§ AIM OF THE TASK:
Each line that includes "introductory" must be copied from the records.

§ MATERIAL SUPPLIED:
Start of Block
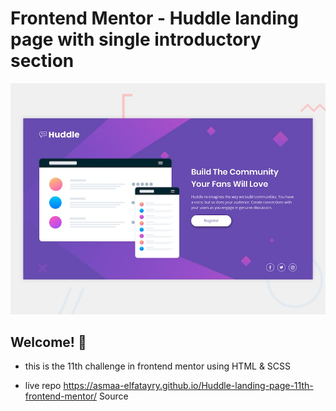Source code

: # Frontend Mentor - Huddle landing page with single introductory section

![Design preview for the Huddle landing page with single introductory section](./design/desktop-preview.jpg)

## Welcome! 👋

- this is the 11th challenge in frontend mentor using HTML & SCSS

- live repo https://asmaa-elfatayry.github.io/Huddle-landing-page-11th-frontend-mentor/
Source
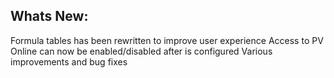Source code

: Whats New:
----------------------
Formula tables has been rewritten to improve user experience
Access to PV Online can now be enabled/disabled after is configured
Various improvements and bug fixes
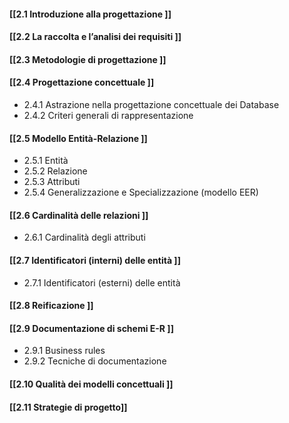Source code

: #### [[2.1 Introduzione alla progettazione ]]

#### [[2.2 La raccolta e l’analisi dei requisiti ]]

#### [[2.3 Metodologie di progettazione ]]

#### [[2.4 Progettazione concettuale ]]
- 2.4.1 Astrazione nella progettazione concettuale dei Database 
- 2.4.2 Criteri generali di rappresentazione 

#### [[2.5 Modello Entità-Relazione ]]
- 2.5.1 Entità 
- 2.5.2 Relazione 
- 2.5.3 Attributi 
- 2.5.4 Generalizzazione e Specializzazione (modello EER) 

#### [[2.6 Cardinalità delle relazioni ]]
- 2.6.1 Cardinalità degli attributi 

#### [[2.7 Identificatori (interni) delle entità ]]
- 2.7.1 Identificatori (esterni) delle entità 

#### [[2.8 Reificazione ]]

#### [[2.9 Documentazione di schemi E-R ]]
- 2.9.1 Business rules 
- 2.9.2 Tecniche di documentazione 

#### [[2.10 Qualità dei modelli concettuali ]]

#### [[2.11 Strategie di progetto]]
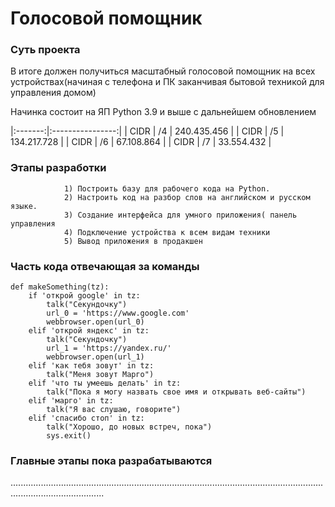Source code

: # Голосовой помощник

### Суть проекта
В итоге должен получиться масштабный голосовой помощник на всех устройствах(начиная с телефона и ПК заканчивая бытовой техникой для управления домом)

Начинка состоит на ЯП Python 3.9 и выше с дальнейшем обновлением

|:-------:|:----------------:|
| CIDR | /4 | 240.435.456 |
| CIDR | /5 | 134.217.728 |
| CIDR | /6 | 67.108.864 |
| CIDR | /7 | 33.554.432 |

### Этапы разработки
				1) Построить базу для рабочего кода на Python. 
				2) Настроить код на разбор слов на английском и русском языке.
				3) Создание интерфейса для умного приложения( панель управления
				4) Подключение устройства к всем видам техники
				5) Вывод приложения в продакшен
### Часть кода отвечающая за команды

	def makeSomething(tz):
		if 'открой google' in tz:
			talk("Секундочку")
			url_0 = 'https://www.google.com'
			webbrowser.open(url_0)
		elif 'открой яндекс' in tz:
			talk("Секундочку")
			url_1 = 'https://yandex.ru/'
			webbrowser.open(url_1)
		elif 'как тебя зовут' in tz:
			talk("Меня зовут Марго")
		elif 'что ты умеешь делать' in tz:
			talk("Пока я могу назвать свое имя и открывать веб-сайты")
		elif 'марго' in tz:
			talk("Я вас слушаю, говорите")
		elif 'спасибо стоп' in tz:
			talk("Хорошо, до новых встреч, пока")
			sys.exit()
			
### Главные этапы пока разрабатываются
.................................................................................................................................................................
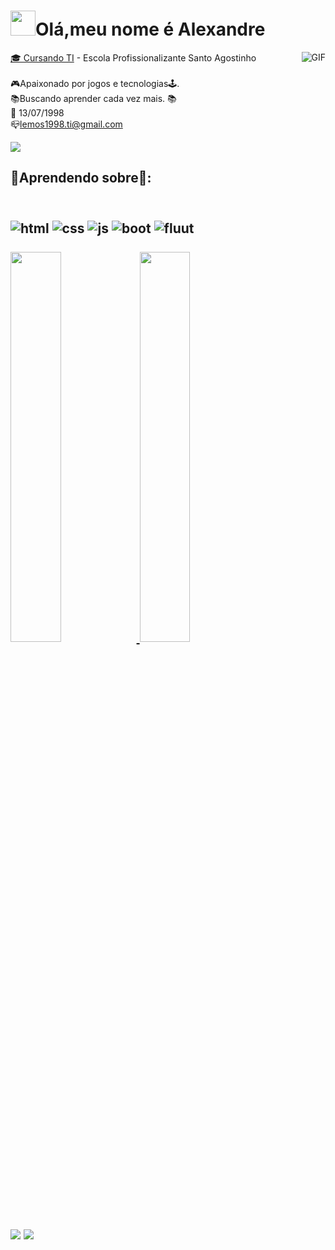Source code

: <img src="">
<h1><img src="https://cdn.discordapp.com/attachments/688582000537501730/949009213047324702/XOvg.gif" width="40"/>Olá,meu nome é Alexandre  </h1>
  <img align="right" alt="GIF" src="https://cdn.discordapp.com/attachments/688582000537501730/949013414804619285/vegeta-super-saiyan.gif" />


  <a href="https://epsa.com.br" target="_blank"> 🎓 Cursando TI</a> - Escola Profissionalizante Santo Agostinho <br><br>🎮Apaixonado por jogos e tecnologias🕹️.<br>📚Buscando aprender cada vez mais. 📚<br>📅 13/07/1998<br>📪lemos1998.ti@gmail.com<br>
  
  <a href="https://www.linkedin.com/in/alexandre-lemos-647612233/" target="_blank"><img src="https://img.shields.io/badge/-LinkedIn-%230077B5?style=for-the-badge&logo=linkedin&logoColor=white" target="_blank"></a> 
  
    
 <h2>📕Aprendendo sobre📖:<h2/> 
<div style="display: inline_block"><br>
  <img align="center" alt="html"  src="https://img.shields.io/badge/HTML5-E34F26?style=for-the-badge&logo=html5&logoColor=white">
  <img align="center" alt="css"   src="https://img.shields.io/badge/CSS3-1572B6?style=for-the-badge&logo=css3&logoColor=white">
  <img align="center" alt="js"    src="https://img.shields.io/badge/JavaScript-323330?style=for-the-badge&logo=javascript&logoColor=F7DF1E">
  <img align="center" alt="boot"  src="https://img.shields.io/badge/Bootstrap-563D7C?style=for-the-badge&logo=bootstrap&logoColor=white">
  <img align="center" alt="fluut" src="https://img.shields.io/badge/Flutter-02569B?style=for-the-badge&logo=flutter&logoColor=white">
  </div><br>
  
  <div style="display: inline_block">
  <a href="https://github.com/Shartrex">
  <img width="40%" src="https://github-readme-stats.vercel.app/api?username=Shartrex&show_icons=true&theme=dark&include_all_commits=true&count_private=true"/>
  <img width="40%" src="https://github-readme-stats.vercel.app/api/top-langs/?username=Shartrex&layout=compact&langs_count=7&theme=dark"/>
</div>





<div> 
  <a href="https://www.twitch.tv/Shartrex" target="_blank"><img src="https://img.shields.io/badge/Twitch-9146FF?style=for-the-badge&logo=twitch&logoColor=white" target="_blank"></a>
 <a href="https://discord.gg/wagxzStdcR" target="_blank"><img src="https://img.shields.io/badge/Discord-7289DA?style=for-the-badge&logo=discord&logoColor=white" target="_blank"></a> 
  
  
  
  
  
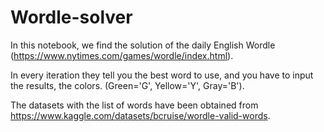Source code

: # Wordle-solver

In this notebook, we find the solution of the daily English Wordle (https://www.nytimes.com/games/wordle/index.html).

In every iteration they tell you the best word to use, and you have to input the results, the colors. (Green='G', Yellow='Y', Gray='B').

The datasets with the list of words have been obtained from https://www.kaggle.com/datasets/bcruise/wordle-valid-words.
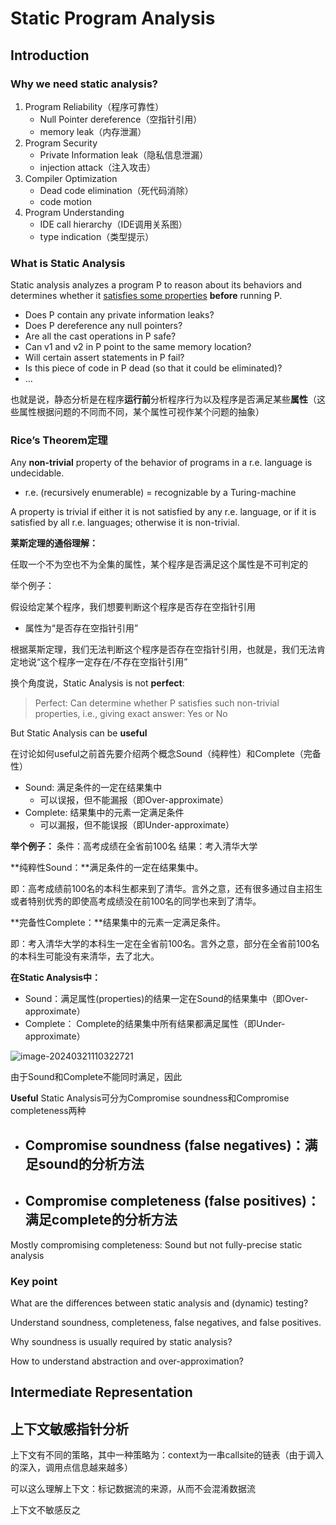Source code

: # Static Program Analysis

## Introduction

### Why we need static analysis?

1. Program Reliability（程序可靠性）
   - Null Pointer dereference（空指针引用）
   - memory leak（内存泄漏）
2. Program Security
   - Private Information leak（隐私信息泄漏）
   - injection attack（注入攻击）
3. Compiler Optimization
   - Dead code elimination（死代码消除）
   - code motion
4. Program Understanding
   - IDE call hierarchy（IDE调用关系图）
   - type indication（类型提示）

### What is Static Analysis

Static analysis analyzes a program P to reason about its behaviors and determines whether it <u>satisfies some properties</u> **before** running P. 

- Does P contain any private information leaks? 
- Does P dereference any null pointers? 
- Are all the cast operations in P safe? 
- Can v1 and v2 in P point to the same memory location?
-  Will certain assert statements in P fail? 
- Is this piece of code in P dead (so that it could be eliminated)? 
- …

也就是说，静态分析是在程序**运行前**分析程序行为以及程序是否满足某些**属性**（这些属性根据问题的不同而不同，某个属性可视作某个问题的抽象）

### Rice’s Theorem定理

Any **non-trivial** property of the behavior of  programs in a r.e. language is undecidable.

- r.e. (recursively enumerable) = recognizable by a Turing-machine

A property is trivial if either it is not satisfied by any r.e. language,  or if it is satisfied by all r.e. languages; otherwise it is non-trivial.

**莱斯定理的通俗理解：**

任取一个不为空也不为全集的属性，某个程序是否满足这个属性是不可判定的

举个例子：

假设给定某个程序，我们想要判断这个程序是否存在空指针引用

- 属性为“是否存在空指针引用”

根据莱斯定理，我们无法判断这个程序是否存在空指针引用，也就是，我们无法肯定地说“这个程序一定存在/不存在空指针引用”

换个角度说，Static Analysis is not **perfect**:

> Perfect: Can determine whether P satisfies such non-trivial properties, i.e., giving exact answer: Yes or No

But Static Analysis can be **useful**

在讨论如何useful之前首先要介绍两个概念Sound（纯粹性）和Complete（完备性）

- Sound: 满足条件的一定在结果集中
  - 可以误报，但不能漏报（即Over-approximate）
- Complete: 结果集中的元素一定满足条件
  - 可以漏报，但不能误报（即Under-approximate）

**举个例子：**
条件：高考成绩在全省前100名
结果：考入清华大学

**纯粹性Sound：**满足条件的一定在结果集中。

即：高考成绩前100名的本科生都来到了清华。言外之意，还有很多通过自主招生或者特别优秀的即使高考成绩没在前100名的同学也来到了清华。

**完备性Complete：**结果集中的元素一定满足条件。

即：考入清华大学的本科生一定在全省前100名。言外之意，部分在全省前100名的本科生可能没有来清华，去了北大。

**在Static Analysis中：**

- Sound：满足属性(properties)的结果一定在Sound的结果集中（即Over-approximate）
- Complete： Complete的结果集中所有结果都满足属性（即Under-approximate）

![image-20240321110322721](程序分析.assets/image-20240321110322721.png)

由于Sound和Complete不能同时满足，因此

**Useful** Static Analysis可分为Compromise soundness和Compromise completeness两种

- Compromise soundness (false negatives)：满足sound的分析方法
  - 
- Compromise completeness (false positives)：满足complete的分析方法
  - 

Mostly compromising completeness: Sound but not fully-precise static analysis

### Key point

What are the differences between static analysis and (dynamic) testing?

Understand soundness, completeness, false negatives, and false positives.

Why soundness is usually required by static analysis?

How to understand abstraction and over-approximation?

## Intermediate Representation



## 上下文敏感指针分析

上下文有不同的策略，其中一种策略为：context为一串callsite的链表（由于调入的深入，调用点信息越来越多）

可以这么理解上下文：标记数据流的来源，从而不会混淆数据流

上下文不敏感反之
End of Block
Start of Block
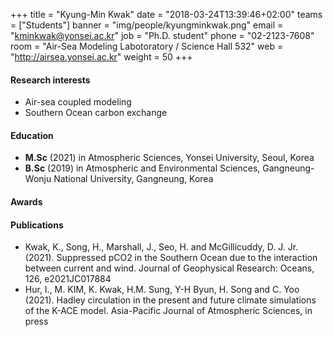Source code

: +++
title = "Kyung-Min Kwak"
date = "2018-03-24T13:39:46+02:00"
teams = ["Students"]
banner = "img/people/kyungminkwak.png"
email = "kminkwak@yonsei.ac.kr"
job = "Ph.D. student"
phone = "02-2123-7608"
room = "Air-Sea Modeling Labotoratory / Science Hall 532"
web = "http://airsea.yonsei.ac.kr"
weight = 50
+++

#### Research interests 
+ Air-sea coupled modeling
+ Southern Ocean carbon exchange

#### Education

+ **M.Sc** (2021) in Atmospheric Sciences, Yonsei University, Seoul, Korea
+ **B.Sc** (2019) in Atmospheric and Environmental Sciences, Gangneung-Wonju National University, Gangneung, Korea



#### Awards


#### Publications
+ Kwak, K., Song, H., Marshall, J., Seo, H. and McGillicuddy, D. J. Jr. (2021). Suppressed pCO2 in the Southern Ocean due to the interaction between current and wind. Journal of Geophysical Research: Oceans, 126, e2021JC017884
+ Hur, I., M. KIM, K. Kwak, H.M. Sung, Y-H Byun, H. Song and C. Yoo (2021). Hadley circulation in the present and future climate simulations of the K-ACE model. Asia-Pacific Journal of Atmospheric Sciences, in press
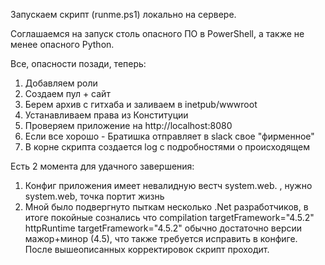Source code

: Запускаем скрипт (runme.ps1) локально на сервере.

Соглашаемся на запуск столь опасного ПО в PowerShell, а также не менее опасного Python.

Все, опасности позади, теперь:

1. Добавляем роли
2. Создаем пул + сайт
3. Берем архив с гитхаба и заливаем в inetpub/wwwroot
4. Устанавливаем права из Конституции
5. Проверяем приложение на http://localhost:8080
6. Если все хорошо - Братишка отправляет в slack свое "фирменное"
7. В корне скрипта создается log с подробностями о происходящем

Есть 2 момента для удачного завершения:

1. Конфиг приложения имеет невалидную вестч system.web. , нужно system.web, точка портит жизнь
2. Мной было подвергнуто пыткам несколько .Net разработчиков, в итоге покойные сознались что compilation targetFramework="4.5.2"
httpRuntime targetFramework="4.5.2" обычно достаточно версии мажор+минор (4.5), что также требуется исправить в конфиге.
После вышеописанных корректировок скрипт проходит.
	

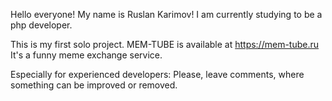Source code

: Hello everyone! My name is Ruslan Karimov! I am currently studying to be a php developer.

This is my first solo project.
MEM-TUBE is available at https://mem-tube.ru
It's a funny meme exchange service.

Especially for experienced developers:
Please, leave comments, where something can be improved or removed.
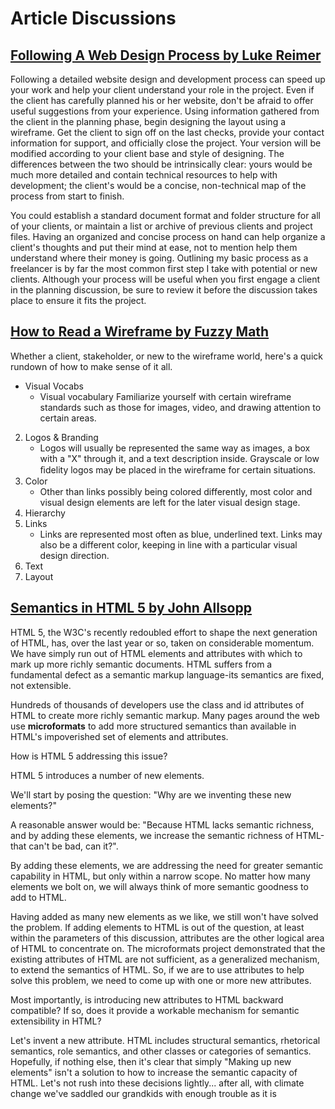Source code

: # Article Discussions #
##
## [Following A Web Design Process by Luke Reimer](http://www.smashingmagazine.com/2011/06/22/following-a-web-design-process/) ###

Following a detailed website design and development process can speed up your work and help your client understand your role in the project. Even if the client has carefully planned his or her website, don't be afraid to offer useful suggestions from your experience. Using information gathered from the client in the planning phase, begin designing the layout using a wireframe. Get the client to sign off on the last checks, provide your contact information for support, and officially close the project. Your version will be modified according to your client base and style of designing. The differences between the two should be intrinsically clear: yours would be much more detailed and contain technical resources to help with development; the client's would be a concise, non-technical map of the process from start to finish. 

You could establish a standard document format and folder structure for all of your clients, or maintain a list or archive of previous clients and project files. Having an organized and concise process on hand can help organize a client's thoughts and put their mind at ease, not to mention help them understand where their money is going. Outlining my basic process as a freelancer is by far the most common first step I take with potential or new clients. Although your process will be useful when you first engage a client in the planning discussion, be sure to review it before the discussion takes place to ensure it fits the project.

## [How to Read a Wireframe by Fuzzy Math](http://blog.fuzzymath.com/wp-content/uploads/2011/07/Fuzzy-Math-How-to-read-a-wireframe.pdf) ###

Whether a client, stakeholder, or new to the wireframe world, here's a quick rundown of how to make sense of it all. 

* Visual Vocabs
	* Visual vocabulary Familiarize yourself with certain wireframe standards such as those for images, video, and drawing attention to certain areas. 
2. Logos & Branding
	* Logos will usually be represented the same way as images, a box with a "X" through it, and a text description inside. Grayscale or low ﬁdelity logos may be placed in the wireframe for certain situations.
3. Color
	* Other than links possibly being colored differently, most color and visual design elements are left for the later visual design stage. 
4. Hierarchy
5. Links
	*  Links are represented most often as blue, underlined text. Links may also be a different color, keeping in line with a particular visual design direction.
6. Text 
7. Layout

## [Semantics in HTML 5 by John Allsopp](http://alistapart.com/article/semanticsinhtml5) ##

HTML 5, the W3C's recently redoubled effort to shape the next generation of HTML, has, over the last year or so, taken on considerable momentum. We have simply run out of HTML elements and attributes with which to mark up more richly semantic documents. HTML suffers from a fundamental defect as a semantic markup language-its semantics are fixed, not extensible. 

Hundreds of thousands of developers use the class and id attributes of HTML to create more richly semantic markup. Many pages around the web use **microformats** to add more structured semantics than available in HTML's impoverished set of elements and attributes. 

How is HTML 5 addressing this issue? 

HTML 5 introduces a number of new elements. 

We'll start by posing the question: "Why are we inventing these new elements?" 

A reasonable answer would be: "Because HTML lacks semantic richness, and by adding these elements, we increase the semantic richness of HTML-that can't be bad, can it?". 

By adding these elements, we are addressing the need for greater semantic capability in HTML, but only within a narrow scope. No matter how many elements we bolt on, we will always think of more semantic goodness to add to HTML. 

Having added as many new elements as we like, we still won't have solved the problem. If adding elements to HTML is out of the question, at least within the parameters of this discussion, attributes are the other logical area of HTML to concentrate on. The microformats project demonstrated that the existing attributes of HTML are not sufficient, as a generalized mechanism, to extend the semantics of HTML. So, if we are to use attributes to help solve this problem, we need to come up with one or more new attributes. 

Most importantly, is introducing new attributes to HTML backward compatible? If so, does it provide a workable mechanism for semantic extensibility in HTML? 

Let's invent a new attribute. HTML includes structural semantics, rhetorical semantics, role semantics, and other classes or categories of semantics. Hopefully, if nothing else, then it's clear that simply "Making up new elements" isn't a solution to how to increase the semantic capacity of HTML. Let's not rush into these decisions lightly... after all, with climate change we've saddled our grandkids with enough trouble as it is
End of Block
Start of Block
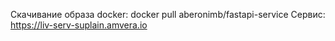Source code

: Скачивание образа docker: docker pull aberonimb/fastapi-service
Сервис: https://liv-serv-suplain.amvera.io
End of Block
§ TASK OUTPUT:
: # Frontend Mentor - Huddle landing page with single introductory section
![Design preview for the Huddle landing page with single introductory section](./design/desktop-preview.jpg)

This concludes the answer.